_Stored data_.
========================================

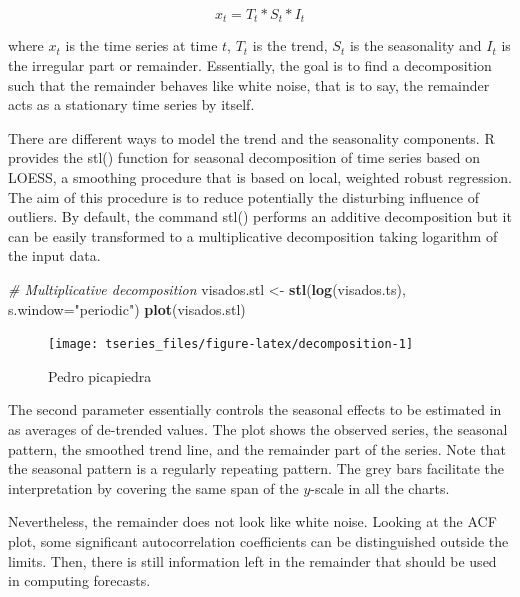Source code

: \documentclass[]{article}
\newenvironment{Shaded}{\begin{snugshade}}{\end{snugshade}}
\newcommand{\KeywordTok}[1]{\textcolor[rgb]{0.13,0.29,0.53}{\textbf{{#1}}}}
\newcommand{\DataTypeTok}[1]{\textcolor[rgb]{0.13,0.29,0.53}{{#1}}}
\newcommand{\StringTok}[1]{\textcolor[rgb]{0.31,0.60,0.02}{{#1}}}
\newcommand{\CommentTok}[1]{\textcolor[rgb]{0.56,0.35,0.01}{\textit{{#1}}}}
\newcommand{\NormalTok}[1]{{#1}}
\begin{document}
\[x_t = T_t * S_t * I_t\]

where \(x_t\) is the time series at time \(t\), \(T_t\) is the trend,
\(S_t\) is the seasonality and \(I_t\) is the irregular part or
remainder. Essentially, the goal is to find a decomposition such that
the remainder behaves like white noise, that is to say, the remainder
acts as a stationary time series by itself.

There are different ways to model the trend and the seasonality
components. R provides the stl() function for seasonal decomposition of
time series based on LOESS, a smoothing procedure that is based on
local, weighted robust regression. The aim of this procedure is to
reduce potentially the disturbing influence of outliers. By default, the
command stl() performs an additive decomposition but it can be easily
transformed to a multiplicative decomposition taking logarithm of the
input data.

\begin{Shaded}
\begin{Highlighting}[]
\CommentTok{# Multiplicative decomposition}
\NormalTok{visados.stl <-}\StringTok{ }\KeywordTok{stl}\NormalTok{(}\KeywordTok{log}\NormalTok{(visados.ts), }\DataTypeTok{s.window=}\StringTok{"periodic"}\NormalTok{)}
\KeywordTok{plot}\NormalTok{(visados.stl)}
\end{Highlighting}
\end{Shaded}

\begin{figure}[H]

{\centering \texttt{[image: tseries\_files/figure-latex/decomposition-1]} 

}

\caption{Pedro picapiedra}\label{fig:decomposition}
\end{figure}

The second parameter essentially controls the seasonal effects to be
estimated in as averages of de-trended values. The plot shows the
observed series, the seasonal pattern, the smoothed trend line, and the
remainder part of the series. Note that the seasonal pattern is a
regularly repeating pattern. The grey bars facilitate the interpretation
by covering the same span of the \(y\)-scale in all the charts.

Nevertheless, the remainder does not look like white noise. Looking at
the ACF plot, some significant autocorrelation coefficients can be
distinguished outside the limits. Then, there is still information left
in the remainder that should be used in computing forecasts.
\end{document}
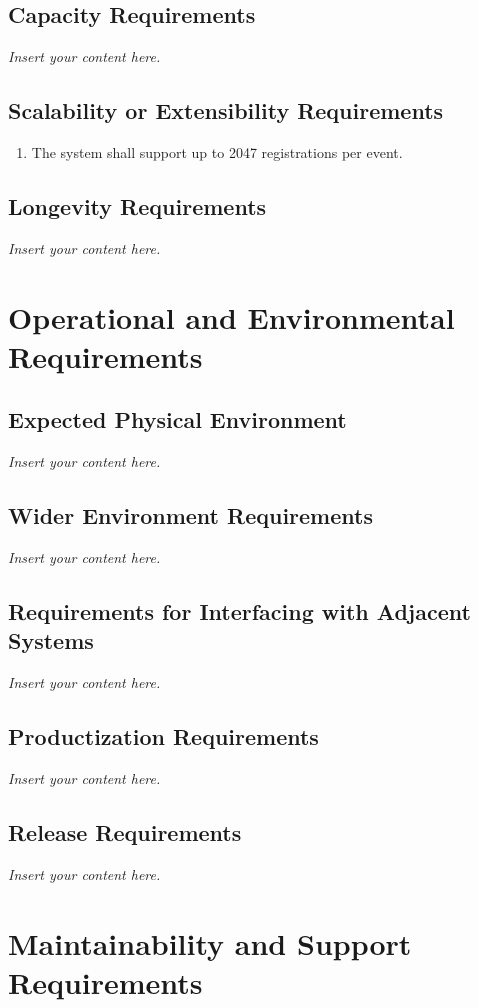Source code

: \documentclass[12pt]{article}
\newcommand{\lips}{\textit{Insert your content here.}}
\begin{document}
\subsection{Capacity Requirements}
\lips
\subsection{Scalability or Extensibility Requirements}
\begin{enumerate}[align=left,
  leftmargin=*,
  labelsep=1em,
  itemindent=0em,
  label=\bfseries SE-\arabic*:]
  \item \label{PSER} The system shall support up to 2047 registrations per event.
\end{enumerate}
\subsection{Longevity Requirements}
\lips

\section{Operational and Environmental Requirements}
\subsection{Expected Physical Environment}
\lips
\subsection{Wider Environment Requirements}
\lips
\subsection{Requirements for Interfacing with Adjacent Systems}
\lips
\subsection{Productization Requirements}
\lips
\subsection{Release Requirements}
\lips

\section{Maintainability and Support Requirements}
\end{document}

========================================

_Work instructions_.
Across the data, find each line that has "enumerate" in it and copy that line.

_Result_.
\begin{enumerate}[align=left,
\end{enumerate}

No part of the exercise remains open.